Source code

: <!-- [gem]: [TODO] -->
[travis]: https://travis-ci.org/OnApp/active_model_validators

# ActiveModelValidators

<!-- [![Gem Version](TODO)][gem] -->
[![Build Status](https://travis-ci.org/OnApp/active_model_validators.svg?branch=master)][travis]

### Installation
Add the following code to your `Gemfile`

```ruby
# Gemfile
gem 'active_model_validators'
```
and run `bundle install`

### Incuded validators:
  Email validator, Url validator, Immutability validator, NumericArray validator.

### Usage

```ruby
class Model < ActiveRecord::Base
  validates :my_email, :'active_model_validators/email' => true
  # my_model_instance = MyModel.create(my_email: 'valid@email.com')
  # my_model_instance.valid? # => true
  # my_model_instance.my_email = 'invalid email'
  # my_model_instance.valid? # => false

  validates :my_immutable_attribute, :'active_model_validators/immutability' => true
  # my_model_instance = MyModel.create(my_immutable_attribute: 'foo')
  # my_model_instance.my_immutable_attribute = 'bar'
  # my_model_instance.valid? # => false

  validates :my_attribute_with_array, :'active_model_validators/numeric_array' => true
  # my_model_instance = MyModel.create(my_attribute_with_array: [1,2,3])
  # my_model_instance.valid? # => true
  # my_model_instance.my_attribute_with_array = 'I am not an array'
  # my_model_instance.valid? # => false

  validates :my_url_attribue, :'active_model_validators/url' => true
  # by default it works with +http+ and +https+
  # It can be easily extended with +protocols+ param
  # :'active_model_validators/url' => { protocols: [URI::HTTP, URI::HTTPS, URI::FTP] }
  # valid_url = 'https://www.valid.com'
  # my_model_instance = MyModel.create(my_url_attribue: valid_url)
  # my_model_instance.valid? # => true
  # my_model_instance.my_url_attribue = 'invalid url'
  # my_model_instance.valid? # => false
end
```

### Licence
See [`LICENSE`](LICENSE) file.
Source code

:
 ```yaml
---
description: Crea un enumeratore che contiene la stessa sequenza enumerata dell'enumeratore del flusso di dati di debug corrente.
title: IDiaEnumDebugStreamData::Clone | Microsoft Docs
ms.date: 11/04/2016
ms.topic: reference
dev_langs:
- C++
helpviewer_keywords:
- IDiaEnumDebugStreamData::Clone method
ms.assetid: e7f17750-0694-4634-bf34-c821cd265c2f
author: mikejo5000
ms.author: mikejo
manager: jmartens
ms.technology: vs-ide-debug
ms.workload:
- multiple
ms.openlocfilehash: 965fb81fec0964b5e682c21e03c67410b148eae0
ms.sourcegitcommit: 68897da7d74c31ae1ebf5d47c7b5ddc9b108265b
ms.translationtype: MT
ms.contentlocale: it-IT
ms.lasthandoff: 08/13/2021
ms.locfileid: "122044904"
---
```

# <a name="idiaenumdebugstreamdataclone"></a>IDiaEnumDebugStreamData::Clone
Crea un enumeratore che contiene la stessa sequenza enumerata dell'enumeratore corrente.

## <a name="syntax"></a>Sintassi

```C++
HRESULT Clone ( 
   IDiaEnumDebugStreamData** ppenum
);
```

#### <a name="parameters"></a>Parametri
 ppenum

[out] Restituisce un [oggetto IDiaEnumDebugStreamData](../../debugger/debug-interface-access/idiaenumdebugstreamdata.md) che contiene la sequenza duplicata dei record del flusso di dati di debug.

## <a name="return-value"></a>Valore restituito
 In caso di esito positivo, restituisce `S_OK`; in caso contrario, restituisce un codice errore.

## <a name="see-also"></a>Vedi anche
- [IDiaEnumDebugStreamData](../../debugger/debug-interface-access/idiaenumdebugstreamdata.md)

*Exercise aim*
Retype the records above without changing a single word.

*Written solution*
Source code

: <!-- [gem]: [TODO] -->
[travis]: https://travis-ci.org/OnApp/active_model_validators

# ActiveModelValidators

<!-- [![Gem Version](TODO)][gem] -->
[![Build Status](https://travis-ci.org/OnApp/active_model_validators.svg?branch=master)][travis]

### Installation
Add the following code to your `Gemfile`

```ruby
# Gemfile
gem 'active_model_validators'
```
and run `bundle install`

### Incuded validators:
  Email validator, Url validator, Immutability validator, NumericArray validator.

### Usage

```ruby
class Model < ActiveRecord::Base
  validates :my_email, :'active_model_validators/email' => true
  # my_model_instance = MyModel.create(my_email: 'valid@email.com')
  # my_model_instance.valid? # => true
  # my_model_instance.my_email = 'invalid email'
  # my_model_instance.valid? # => false

  validates :my_immutable_attribute, :'active_model_validators/immutability' => true
  # my_model_instance = MyModel.create(my_immutable_attribute: 'foo')
  # my_model_instance.my_immutable_attribute = 'bar'
  # my_model_instance.valid? # => false

  validates :my_attribute_with_array, :'active_model_validators/numeric_array' => true
  # my_model_instance = MyModel.create(my_attribute_with_array: [1,2,3])
  # my_model_instance.valid? # => true
  # my_model_instance.my_attribute_with_array = 'I am not an array'
  # my_model_instance.valid? # => false

  validates :my_url_attribue, :'active_model_validators/url' => true
  # by default it works with +http+ and +https+
  # It can be easily extended with +protocols+ param
  # :'active_model_validators/url' => { protocols: [URI::HTTP, URI::HTTPS, URI::FTP] }
  # valid_url = 'https://www.valid.com'
  # my_model_instance = MyModel.create(my_url_attribue: valid_url)
  # my_model_instance.valid? # => true
  # my_model_instance.my_url_attribue = 'invalid url'
  # my_model_instance.valid? # => false
end
```

### Licence
See [`LICENSE`](LICENSE) file.
Source code

:
 ```yaml
---
description: Crea un enumeratore che contiene la stessa sequenza enumerata dell'enumeratore del flusso di dati di debug corrente.
title: IDiaEnumDebugStreamData::Clone | Microsoft Docs
ms.date: 11/04/2016
ms.topic: reference
dev_langs:
- C++
helpviewer_keywords:
- IDiaEnumDebugStreamData::Clone method
ms.assetid: e7f17750-0694-4634-bf34-c821cd265c2f
author: mikejo5000
ms.author: mikejo
manager: jmartens
ms.technology: vs-ide-debug
ms.workload:
- multiple
ms.openlocfilehash: 965fb81fec0964b5e682c21e03c67410b148eae0
ms.sourcegitcommit: 68897da7d74c31ae1ebf5d47c7b5ddc9b108265b
ms.translationtype: MT
ms.contentlocale: it-IT
ms.lasthandoff: 08/13/2021
ms.locfileid: "122044904"
---
```

# <a name="idiaenumdebugstreamdataclone"></a>IDiaEnumDebugStreamData::Clone
Crea un enumeratore che contiene la stessa sequenza enumerata dell'enumeratore corrente.

## <a name="syntax"></a>Sintassi

```C++
HRESULT Clone ( 
   IDiaEnumDebugStreamData** ppenum
);
```

#### <a name="parameters"></a>Parametri
 ppenum

[out] Restituisce un [oggetto IDiaEnumDebugStreamData](../../debugger/debug-interface-access/idiaenumdebugstreamdata.md) che contiene la sequenza duplicata dei record del flusso di dati di debug.

## <a name="return-value"></a>Valore restituito
 In caso di esito positivo, restituisce `S_OK`; in caso contrario, restituisce un codice errore.

## <a name="see-also"></a>Vedi anche
- [IDiaEnumDebugStreamData](../../debugger/debug-interface-access/idiaenumdebugstreamdata.md)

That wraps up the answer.